The tangent function is a fundamental component in the solution of this rocket problem. It is one of the basic trigonometric functions, often abbreviated as \(\tan\).
The tangent function relates the angle in a right triangle to the ratio of the opposite side to the adjacent side.
When observing the rocket's angle of elevation, the tangent function helps find the height by considering

• the angle of elevation
• the horizontal distance from the observer to the rocket's vertical line of ascent.

Mathematically, this is expressed as:\[ h = d \times \tan(\theta) \] where \( h \) is the height, \( d \) is the distance from the observer, and \( \theta \) is the angle of elevation. This straightforward relationship makes it particularly convenient when working with angles of elevation.

Radians and degrees are two units of measuring angles. Often, trigonometric calculations are simpler when angles are expressed in radians.
In problems that involve trigonometric functions, you might need to convert

• degrees to radians: multiply by \(\frac{\pi}{180}\)
• radians to degrees: multiply by \(\frac{180}{\pi}\)

In this exercise, the angles given in degrees were converted into radians to facilitate the use of trigonometric functions in calculations, resulting in:

• Initial angle \(3.5^{\circ} = \frac{7}{360} \times \pi \text{ radians} \)
• Final angle \(41^{\circ} = \frac{41}{180} \times \pi \text{ radians} \)

This conversion step is crucial as it aligns with most trigonometric tables and calculators which use radians as their default unit.

Calculating height in problems involving angles of elevation often involves several steps with trigonometric functions.
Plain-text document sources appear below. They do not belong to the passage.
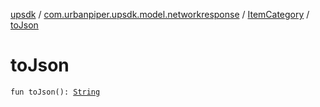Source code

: [upsdk](../../index.md) / [com.urbanpiper.upsdk.model.networkresponse](../index.md) / [ItemCategory](index.md) / [toJson](./to-json.md)

# toJson

`fun toJson(): `[`String`](https://kotlinlang.org/api/latest/jvm/stdlib/kotlin/-string/index.html)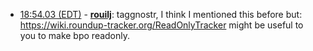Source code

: * <a href="#18:54.03" id="18:54.03">18:54.03 (EDT)</a> - __[rouilj](https://github.com/rouilj)__: taggnostr, I think I mentioned this before but: https://wiki.roundup-tracker.org/ReadOnlyTracker might be useful to you to make bpo readonly.
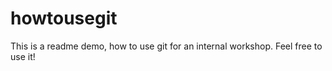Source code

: howtousegit
===========

This is a readme demo, how to use git for an internal workshop. Feel free to use it!
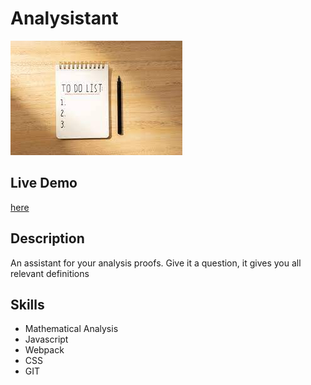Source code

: # Analysistant

![todo](assets/../src/assets/banner.jpeg)

## Live Demo

[here](https://tannerhornsby7.github.io/odin-todo/)

## Description

An assistant for your analysis proofs. Give it a question, it gives you
all relevant definitions

## Skills

- Mathematical Analysis
- Javascript
- Webpack
- CSS
- GIT
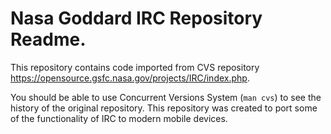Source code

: # Nasa Goddard IRC Repository Readme.

This repository contains code imported from CVS repository https://opensource.gsfc.nasa.gov/projects/IRC/index.php.

You should be able to use Concurrent Versions System (`man cvs`) to see the history of the original repository.
This repository was created to port some of the functionality of IRC to modern mobile devices.
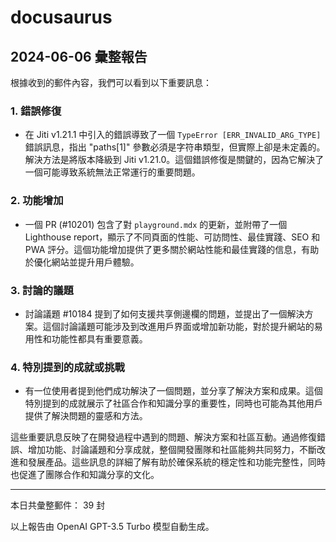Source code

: # docusaurus

## 2024-06-06 彙整報告

根據收到的郵件內容，我們可以看到以下重要訊息：



### 1. 錯誤修復

- 在 Jiti v1.21.1 中引入的錯誤導致了一個 `TypeError [ERR_INVALID_ARG_TYPE]` 錯誤訊息，指出 "paths[1]" 參數必須是字符串類型，但實際上卻是未定義的。解決方法是將版本降級到 Jiti v1.21.0。這個錯誤修復是關鍵的，因為它解決了一個可能導致系統無法正常運行的重要問題。



### 2. 功能增加

- 一個 PR (#10201) 包含了對 `playground.mdx` 的更新，並附帶了一個 Lighthouse report，顯示了不同頁面的性能、可訪問性、最佳實踐、SEO 和 PWA 評分。這個功能增加提供了更多關於網站性能和最佳實踐的信息，有助於優化網站並提升用戶體驗。



### 3. 討論的議題

- 討論議題 #10184 提到了如何支援共享側邊欄的問題，並提出了一個解決方案。這個討論議題可能涉及到改進用戶界面或增加新功能，對於提升網站的易用性和功能性都具有重要意義。



### 4. 特別提到的成就或挑戰

- 有一位使用者提到他們成功解決了一個問題，並分享了解決方案和成果。這個特別提到的成就展示了社區合作和知識分享的重要性，同時也可能為其他用戶提供了解決問題的靈感和方法。



這些重要訊息反映了在開發過程中遇到的問題、解決方案和社區互動。通過修復錯誤、增加功能、討論議題和分享成就，整個開發團隊和社區能夠共同努力，不斷改進和發展產品。這些訊息的詳細了解有助於確保系統的穩定性和功能完整性，同時也促進了團隊合作和知識分享的文化。



---



本日共彙整郵件： 39 封



以上報告由 OpenAI GPT-3.5 Turbo 模型自動生成。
In our exercise, the height difference during the 4-second interval is found using the tangent function and trigonometric angle conversion.
First, calculate the initial and final height of the rocket using the tangent function:

• Initial height \( h_1 = 2 \times \tan\left( \frac{7}{360} \times \pi \right) \)
• Final height \( h_2 = 2 \times \tan\left( \frac{41}{180} \times \pi \right) \)

Next, find the difference \( \Delta h \) in heights:\[ \Delta h = h_2 - h_1 \]This gives the vertical rise in miles. To convert this to feet for a more conventional measurement, multiply by the conversion factor (1 mile = 5280 feet). Thus, the height difference in feet is:\[ \Delta h_{ft} = \Delta h \times 5280 \]This calculation provides the total height the rocket rose during that four-second period, giving a practical application of trigonometry in determining real-world movements.